Saved data entries:
= Beginning of Section =
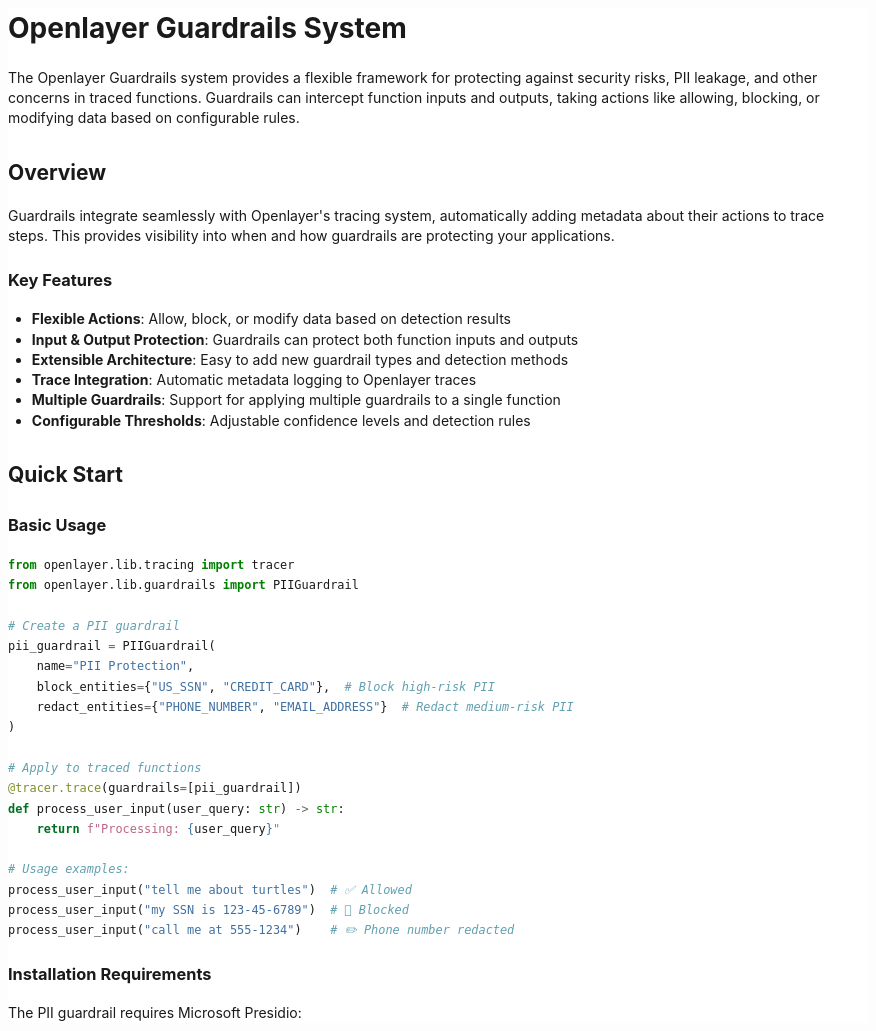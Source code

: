 # Openlayer Guardrails System

The Openlayer Guardrails system provides a flexible framework for protecting against security risks, PII leakage, and other concerns in traced functions. Guardrails can intercept function inputs and outputs, taking actions like allowing, blocking, or modifying data based on configurable rules.

## Overview

Guardrails integrate seamlessly with Openlayer's tracing system, automatically adding metadata about their actions to trace steps. This provides visibility into when and how guardrails are protecting your applications.

### Key Features

- **Flexible Actions**: Allow, block, or modify data based on detection results
- **Input & Output Protection**: Guardrails can protect both function inputs and outputs
- **Extensible Architecture**: Easy to add new guardrail types and detection methods
- **Trace Integration**: Automatic metadata logging to Openlayer traces
- **Multiple Guardrails**: Support for applying multiple guardrails to a single function
- **Configurable Thresholds**: Adjustable confidence levels and detection rules

## Quick Start

### Basic Usage

```python
from openlayer.lib.tracing import tracer
from openlayer.lib.guardrails import PIIGuardrail

# Create a PII guardrail
pii_guardrail = PIIGuardrail(
    name="PII Protection",
    block_entities={"US_SSN", "CREDIT_CARD"},  # Block high-risk PII
    redact_entities={"PHONE_NUMBER", "EMAIL_ADDRESS"}  # Redact medium-risk PII
)

# Apply to traced functions
@tracer.trace(guardrails=[pii_guardrail])
def process_user_input(user_query: str) -> str:
    return f"Processing: {user_query}"

# Usage examples:
process_user_input("tell me about turtles")  # ✅ Allowed
process_user_input("my SSN is 123-45-6789")  # 🚫 Blocked
process_user_input("call me at 555-1234")    # ✏️ Phone number redacted
```

### Installation Requirements

The PII guardrail requires Microsoft Presidio:
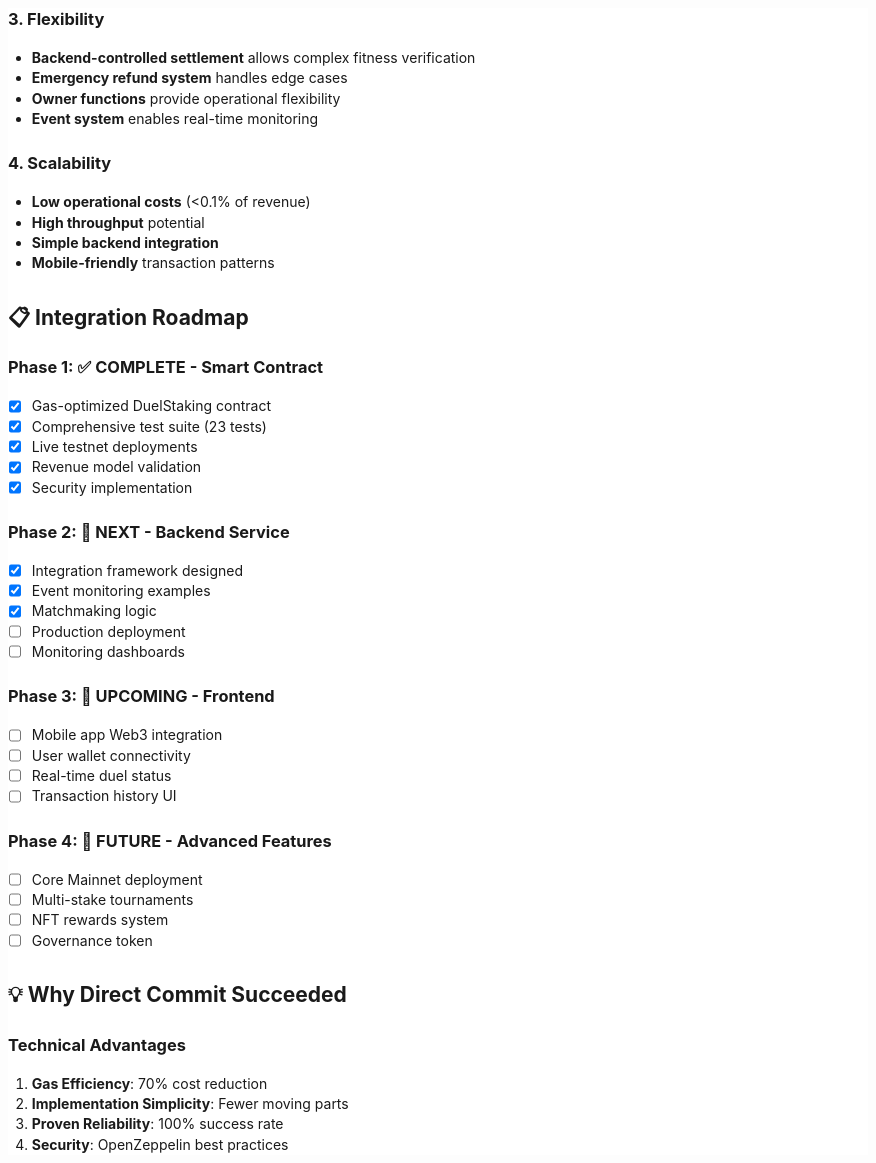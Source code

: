 ### 3. Flexibility
- **Backend-controlled settlement** allows complex fitness verification
- **Emergency refund system** handles edge cases
- **Owner functions** provide operational flexibility
- **Event system** enables real-time monitoring

### 4. Scalability
- **Low operational costs** (<0.1% of revenue)
- **High throughput** potential
- **Simple backend integration**
- **Mobile-friendly** transaction patterns

## 📋 Integration Roadmap

### Phase 1: ✅ COMPLETE - Smart Contract
- [x] Gas-optimized DuelStaking contract
- [x] Comprehensive test suite (23 tests)
- [x] Live testnet deployments
- [x] Revenue model validation
- [x] Security implementation

### Phase 2: 🎯 NEXT - Backend Service
- [x] Integration framework designed
- [x] Event monitoring examples
- [x] Matchmaking logic
- [ ] Production deployment
- [ ] Monitoring dashboards

### Phase 3: 📱 UPCOMING - Frontend
- [ ] Mobile app Web3 integration
- [ ] User wallet connectivity
- [ ] Real-time duel status
- [ ] Transaction history UI

### Phase 4: 🌟 FUTURE - Advanced Features
- [ ] Core Mainnet deployment
- [ ] Multi-stake tournaments
- [ ] NFT rewards system
- [ ] Governance token

## 💡 Why Direct Commit Succeeded

### Technical Advantages
1. **Gas Efficiency**: 70% cost reduction
2. **Implementation Simplicity**: Fewer moving parts
3. **Proven Reliability**: 100% success rate
4. **Security**: OpenZeppelin best practices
= End of Section =
**Aim of the exercise:** Your output must contain exactly the lines from the one containing "- **Simple backend integration**" to the final line of the data above, and no other text.

**Answer to this exercise:**
- **Simple backend integration**
- **Mobile-friendly** transaction patterns

## 📋 Integration Roadmap

### Phase 1: ✅ COMPLETE - Smart Contract
- [x] Gas-optimized DuelStaking contract
- [x] Comprehensive test suite (23 tests)
- [x] Live testnet deployments
- [x] Revenue model validation
- [x] Security implementation

### Phase 2: 🎯 NEXT - Backend Service
- [x] Integration framework designed
- [x] Event monitoring examples
- [x] Matchmaking logic
- [ ] Production deployment
- [ ] Monitoring dashboards

### Phase 3: 📱 UPCOMING - Frontend
- [ ] Mobile app Web3 integration
- [ ] User wallet connectivity
- [ ] Real-time duel status
- [ ] Transaction history UI

### Phase 4: 🌟 FUTURE - Advanced Features
- [ ] Core Mainnet deployment
- [ ] Multi-stake tournaments
- [ ] NFT rewards system
- [ ] Governance token

## 💡 Why Direct Commit Succeeded

### Technical Advantages
1. **Gas Efficiency**: 70% cost reduction
2. **Implementation Simplicity**: Fewer moving parts
3. **Proven Reliability**: 100% success rate
4. **Security**: OpenZeppelin best practices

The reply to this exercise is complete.